ECAD and Architecture Practical Classes
Tutorial 5 - RISC-V
The RISC-V Instruction-Set Architecture (ISA) is covered in the Introduction to Computer Architecture lectures. The following tutorial introduces our own Clarvi RISC-V core, use of the standard Spike RISC-V ISA simulator, how to compile assembler code for a RISC-V processor, and how to run this code on Spike (ISA only simulation) and Clarvi (full hardware cycle-accurate simulation).
Clarvi - a RISC-V processor
Clarvi ('Computer LAboratory RISC-V Implementation') is a simple, in-order, 6-stage pipeline implementation of a processor in SystemVerilog. It implements the base 32-bit RISC-V instruction set (RV32I) with minimal supervisor mode support. It can use a shared external instruction and data memory but has no caches. Additionally it can communicate with other peripherals in a system using a simple memory-mapped I/O bus, which we will use later on.
The full specification of the RISC-V instruction set can be found on RiscV.org, and we also have a copy of the RISC-V Green Card instruction set summary (also included in your Introduction to Computer Architecture lecture handout). You may also wish to consult our Assembly Programming Guide (see below) for tips on assembly language programming.
Clarvi tour
Find the Clarvi code in ecad-distribution2025/riscv/clarvi/
It contains several files:
- clarvi.sv
- The main processor description
- riscv.svh
- RISC-V instruction set definitions
- clarvi_debug.sv
- Debugging $display statements for the processor in simulation, in a separate file for clarity
- clarvi_sim.sv
- A toplevel testbench for the processor in simulation
- bram.sv
- The shared instruction/data memory for use in simulation
- clarvi_avalon.sv
- A wrapper for Clarvi when used on FPGA
- clarvi_hw.tcl
- A script to generate a Qsys component for Clarvi (not currently used in these ticks)

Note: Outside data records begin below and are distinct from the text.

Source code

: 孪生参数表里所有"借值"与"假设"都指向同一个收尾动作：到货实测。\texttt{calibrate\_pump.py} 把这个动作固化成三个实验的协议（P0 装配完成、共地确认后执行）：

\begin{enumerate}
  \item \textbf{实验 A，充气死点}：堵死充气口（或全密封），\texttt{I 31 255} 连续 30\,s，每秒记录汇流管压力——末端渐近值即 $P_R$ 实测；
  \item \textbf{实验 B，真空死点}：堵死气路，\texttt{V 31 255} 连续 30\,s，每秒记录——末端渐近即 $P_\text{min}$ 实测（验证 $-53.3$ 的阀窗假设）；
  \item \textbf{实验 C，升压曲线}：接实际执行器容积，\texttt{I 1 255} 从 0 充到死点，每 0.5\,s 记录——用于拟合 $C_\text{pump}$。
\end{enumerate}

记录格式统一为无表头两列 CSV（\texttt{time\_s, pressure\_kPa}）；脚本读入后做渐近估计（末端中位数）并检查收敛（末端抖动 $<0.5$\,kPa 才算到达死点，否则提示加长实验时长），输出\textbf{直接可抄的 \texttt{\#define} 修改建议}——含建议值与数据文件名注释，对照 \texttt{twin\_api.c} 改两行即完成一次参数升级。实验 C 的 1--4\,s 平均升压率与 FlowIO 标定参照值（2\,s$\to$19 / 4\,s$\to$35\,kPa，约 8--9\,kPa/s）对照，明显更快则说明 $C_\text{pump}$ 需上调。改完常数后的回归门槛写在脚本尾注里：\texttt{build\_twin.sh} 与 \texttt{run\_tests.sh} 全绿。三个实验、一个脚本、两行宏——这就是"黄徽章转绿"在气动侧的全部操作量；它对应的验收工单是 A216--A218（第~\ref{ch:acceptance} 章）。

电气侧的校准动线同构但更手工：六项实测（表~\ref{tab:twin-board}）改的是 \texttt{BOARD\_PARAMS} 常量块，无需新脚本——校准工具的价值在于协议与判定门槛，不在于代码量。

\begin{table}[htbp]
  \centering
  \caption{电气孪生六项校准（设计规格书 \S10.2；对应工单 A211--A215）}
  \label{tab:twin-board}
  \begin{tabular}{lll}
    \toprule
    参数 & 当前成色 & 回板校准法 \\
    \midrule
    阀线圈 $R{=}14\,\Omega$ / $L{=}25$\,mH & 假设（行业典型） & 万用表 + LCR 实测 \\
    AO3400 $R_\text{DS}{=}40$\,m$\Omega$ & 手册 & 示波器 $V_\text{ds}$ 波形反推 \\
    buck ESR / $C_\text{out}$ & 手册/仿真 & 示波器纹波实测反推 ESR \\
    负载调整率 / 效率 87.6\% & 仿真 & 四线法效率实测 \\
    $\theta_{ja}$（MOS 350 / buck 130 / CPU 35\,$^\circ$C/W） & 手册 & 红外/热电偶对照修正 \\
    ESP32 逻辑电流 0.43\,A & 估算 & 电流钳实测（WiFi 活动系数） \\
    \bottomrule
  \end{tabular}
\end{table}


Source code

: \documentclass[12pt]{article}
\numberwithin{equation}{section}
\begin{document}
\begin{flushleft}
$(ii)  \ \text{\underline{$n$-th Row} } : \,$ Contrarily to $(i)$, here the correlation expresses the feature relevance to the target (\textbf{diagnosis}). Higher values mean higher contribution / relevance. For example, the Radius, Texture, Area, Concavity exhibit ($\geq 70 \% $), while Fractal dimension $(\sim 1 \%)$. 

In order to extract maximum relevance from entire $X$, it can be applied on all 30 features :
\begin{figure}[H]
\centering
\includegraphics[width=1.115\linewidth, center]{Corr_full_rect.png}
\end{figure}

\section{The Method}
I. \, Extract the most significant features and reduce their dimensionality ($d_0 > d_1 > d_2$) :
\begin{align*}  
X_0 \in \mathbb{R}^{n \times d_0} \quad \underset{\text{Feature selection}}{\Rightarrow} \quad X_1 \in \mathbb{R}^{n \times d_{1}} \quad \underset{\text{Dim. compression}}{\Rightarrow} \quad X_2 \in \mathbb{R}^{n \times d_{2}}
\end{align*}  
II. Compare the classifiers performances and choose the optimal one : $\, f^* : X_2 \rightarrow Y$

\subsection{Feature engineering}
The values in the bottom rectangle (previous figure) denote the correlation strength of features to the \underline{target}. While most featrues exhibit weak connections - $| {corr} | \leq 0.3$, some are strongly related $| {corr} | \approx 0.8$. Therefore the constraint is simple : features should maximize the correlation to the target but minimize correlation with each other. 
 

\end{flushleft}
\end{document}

Look through clarvi.sv, riscv.svh and sim.sv and familiarise yourself with the key parts of the code. A key design aim was to keep the code short and simple to understand.
The Spike instruction-set simulator
The Spike ISA simulator is supported by RISC-V International, the custodians of the RISC-V architecture. See Routes/Setup for access to Spike. ISA simulators allow the functionality of a processor to be simulated but without implementation detail. Thus, Spike can run software compiled for the RISC-V ISA but it provides no information about processor cycle time, cache misses, etc.
Programming RISC-V
We will be writing RISC-V assembly code. We compile code into a memory image we either can load into Spike or a Verilator hardware simulation of Clarvi.
To generate the memory contents we use an assembler, using the following process:
For completeness, this diagram includes compilation of C code as well as assembler, but for the next two ticks we're going to focus on assembler.
First, source files are compiled into matching object files, which contain the instructions for each function but has not yet made a decision to where it will go in memory. Then all the object files, together with any additional libraries that might be used (none in this example) are linked together into a program binary, using a linker script to indicate where in memory all the parts should go. In our case the binary is in the ELF format. Since the target architecture we are generating code for (32-bit RISC-V) doesn't match the architecture the compiler is running on (e.g. 64-bit x86 Linux) this process is called cross-compiling.
Each binary is made up of a number of sections, including program instructions (.text), read-only data (.rodata), pre-initialised writable data (.data), and data the program has declared but not pre-defined (.bss). In a traditional operating system the binary would be loaded into memory using the operating system's loader or runtime linker, which would also allocate memory, maybe start a new process, and jump to the loaded code.
We are using RISC-V processors bare metal, i.e. with no operating system, so we use a much simpler technique. We extract the relevant sections from the ELF binary and simply bundle them all together into one memory image which we arrange to be in memory when the processor starts. This way the first instruction the CPU executes is the first instruction of your program - it doesn't have to worry about how to load code or initialise the program's data.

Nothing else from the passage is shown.